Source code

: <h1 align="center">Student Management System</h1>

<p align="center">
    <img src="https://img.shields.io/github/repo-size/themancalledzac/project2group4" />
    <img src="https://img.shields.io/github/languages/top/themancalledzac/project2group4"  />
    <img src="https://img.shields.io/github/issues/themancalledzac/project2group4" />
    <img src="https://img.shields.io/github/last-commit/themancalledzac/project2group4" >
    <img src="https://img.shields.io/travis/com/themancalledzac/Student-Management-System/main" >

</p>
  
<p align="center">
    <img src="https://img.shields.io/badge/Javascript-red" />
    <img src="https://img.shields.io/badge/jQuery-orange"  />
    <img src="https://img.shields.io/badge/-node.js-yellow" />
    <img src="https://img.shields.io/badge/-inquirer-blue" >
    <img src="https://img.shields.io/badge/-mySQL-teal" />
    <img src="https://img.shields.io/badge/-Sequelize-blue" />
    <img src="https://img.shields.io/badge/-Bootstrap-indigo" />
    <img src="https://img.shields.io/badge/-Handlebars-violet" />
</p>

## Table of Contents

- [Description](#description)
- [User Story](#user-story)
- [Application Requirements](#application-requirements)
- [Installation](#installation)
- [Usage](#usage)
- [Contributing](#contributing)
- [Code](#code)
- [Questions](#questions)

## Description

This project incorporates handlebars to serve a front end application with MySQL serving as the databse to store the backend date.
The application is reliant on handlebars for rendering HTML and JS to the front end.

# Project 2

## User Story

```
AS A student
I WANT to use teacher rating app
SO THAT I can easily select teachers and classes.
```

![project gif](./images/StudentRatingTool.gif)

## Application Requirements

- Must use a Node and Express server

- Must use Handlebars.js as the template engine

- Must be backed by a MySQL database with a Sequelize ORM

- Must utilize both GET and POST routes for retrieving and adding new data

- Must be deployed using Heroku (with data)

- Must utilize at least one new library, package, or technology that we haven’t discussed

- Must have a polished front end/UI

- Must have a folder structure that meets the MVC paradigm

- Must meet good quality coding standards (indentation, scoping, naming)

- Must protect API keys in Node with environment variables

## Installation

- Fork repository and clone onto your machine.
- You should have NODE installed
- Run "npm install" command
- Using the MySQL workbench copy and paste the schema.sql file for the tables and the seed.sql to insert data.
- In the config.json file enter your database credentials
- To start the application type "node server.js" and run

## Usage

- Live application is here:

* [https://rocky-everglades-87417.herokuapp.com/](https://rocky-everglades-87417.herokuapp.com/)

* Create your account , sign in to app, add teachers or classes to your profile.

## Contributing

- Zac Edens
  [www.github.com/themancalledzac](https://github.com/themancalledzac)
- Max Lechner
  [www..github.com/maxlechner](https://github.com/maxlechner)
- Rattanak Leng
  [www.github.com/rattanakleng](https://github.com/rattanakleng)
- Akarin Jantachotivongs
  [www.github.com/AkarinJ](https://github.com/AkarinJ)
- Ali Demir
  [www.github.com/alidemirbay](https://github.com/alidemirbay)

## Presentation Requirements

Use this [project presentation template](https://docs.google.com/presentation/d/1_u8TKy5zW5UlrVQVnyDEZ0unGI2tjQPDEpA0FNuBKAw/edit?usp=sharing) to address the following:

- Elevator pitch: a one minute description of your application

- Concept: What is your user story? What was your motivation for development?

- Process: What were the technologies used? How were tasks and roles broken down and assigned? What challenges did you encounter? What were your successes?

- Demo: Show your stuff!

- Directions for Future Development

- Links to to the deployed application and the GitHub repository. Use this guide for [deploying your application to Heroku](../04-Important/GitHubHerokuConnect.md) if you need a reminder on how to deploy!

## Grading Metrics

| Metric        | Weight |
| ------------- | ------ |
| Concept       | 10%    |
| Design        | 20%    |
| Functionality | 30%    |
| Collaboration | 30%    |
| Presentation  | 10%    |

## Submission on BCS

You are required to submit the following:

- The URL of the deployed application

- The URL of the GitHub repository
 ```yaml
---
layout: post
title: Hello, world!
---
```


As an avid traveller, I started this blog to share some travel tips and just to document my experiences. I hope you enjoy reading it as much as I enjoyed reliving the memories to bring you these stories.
+++
_Problem to work on:_ All lines of the listing that contain the word "Management" should be copied out.

_Answer for this exercise:_
: <h1 align="center">Student Management System</h1>
    <img src="https://img.shields.io/travis/com/themancalledzac/Student-Management-System/main" >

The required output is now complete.